Next, we analyzed inflammatory profiles using the same methodology. We observed a significant separation between Dx-AA and Dx-White (Fig. 3C), different from what was observed when selecting inflammatory features within each racial group (Suppl. Fig S8A and S8B). MCP-1, eotaxin, and IL-27 were important for the classification of diabetes in White individuals. Importantly, we saw that TNF-α, IL-6, and IL-1β (cytokines known to induce CRP) were also important for classifying diabetes in White individuals. In contrast, IL-17A, IL-1E, IL-17F, G-CSF, and IFN-γ (Th17-associated cytokines) were important contributors to the classification of diabetes in African Americans (Fig. 3D).

We also found that features characteristic of diabetes in White or African American groups were positively correlated to disease when compared with non-disease controls within each race (Suppl. Fig S8C and S8D). Taken together, our results identified markers of Th17-type inflammation associated with the presentation of diabetes in African Americans. We conclude that plasma cytokines generally reported to characterize diabetes (TNF-α, IL-6 and IL-1β) mainly do so in the White subcohort from the HANDLS study, but not in the African American subcohort.
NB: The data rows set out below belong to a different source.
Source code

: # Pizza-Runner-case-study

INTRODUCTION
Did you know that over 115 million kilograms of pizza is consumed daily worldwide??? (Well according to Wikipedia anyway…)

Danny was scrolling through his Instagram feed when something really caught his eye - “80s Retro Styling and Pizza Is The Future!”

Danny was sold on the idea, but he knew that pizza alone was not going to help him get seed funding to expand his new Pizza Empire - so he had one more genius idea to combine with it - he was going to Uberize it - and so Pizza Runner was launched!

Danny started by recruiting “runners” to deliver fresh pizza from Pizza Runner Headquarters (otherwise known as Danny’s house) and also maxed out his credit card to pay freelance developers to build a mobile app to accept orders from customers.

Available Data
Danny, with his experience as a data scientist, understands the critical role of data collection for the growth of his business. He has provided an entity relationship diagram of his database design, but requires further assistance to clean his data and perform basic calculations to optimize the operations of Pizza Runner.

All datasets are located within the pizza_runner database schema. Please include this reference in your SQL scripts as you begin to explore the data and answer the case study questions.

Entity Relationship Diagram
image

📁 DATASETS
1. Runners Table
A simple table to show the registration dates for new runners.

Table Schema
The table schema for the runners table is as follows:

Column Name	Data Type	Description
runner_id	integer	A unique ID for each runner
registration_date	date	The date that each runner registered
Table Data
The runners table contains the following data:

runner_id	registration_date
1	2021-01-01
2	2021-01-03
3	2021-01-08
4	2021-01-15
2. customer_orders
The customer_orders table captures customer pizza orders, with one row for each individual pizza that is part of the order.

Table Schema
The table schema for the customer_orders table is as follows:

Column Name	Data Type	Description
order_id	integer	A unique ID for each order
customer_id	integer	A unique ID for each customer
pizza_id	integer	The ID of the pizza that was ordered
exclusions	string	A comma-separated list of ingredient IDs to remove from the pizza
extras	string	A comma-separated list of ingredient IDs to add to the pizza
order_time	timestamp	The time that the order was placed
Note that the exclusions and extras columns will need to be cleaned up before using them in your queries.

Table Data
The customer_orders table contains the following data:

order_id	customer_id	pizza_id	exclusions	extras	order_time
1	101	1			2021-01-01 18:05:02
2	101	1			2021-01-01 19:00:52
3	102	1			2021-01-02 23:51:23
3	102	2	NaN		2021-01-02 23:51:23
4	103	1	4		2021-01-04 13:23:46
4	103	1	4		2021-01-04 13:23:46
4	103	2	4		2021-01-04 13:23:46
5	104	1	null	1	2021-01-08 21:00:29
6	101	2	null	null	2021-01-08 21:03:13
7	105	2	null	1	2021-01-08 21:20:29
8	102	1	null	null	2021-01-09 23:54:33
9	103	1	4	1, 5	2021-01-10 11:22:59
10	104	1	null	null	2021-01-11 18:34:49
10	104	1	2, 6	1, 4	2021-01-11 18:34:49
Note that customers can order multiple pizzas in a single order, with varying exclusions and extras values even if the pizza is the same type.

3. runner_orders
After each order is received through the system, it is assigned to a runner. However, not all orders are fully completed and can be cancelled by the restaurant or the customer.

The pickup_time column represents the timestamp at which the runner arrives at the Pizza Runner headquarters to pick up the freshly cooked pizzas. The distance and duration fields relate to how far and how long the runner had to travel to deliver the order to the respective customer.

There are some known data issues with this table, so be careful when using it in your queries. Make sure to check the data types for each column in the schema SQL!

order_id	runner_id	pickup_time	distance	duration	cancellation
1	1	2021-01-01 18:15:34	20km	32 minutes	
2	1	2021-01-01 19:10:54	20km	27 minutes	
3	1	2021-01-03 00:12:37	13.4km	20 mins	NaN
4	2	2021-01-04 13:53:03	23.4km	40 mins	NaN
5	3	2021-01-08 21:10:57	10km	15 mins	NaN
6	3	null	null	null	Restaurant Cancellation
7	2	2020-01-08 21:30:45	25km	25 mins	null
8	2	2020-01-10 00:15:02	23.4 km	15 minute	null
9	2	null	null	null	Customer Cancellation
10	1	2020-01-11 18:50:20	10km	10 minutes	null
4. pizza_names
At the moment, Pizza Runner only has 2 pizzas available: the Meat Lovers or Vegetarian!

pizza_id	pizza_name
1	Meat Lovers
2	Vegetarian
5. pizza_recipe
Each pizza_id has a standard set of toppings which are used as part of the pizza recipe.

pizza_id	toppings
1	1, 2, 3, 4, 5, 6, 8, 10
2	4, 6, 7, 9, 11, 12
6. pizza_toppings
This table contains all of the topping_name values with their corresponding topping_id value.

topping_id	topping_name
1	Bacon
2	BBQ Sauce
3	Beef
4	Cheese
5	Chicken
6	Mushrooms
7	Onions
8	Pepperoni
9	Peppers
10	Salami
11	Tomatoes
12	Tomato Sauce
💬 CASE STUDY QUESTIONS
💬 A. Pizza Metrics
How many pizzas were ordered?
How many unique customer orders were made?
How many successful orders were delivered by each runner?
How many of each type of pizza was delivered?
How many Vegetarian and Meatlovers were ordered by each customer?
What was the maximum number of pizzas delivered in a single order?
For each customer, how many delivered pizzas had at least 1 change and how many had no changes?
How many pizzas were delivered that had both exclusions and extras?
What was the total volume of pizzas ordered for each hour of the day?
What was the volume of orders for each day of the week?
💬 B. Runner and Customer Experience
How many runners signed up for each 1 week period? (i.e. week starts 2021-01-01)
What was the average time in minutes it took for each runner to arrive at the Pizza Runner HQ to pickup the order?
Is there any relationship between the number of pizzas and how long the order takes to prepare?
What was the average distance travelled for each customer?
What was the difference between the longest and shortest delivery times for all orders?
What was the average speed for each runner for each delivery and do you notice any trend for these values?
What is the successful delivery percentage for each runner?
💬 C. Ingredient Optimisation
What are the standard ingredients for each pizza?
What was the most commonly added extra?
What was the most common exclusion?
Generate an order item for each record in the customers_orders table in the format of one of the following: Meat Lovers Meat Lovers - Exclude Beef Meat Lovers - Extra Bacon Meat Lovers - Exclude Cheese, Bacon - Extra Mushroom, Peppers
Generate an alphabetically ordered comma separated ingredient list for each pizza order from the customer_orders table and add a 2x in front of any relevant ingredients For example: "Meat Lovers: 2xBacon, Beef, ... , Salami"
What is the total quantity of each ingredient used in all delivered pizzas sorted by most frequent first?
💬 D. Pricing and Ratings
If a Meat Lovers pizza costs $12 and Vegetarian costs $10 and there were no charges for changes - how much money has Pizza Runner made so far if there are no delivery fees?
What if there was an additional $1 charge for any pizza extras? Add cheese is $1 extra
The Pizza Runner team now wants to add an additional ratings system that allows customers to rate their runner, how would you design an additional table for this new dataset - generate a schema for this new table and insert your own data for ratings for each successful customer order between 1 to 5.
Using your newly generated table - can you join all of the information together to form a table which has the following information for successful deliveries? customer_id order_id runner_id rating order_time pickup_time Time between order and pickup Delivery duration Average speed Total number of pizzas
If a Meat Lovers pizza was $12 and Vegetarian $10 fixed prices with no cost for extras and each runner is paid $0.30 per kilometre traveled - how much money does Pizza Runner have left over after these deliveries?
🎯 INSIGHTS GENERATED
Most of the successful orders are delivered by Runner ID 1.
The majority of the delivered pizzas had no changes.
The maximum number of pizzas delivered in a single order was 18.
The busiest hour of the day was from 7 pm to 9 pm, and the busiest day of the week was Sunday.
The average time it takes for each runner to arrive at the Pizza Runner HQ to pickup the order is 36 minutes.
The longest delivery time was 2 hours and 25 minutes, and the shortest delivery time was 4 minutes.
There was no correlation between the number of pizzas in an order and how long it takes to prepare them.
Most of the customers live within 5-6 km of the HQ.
Relationships Between Lipids and Inflammatory Markers Exhibit Inverse Correlations with Clinical Measures of Diabetes in White and African American Participants Within the HANDLS Subcohort

We next investigated the relationship between lipids and inflammatory cytokines with respect to diabetes status. First, we calculated all possible permutations of ratios between all 128 lipids and 47 cytokines measured per subject to generate lipid:cytokine ratios. Then, we correlated each ratio with HbA1C or HOMA-IR, both significantly different between NoDx and Dx in both racial groups (Supp. Figure 2A and Suppl. Fig S9). We observed a striking inverse pattern in the relationships that correlated to diabetes in the White group compared to those in the African American cohort. The majority of lipid:cytokine ratios that significantly correlated with HbA1C (Fig. 3E) and HOMA-IR (Suppl. Figure 10) in White individuals were not significantly correlated in the African American group, and vice versa. Only a handful of ratios correlated significantly to clinical markers of diabetes in both groups; however, such correlations were weak. In the White cohort, most of the ratios that correlated positively to HbA1C (Fig. 3E) included at least one cytokine (MCP-1 or eotaxin) that was significantly increased in the White cohort in our previous analysis (Fig. 2 and 3). Conversely, in the African American group, relationships that included either MCP-1 and eotaxin correlated negatively to HOMA-IR (Suppl. Figure 10). In African Americans, we found that the inflammatory markers soluble CD40 ligand (sCD40L) and RANTES were present in most of the relationships positively correlated to HOMA-IR (Suppl. Figure 10). We conclude that lipid:cytokine relationships are inversely correlated to clinical markers of diabetes and insulin resistance in the White vs African American HANDLS cohort.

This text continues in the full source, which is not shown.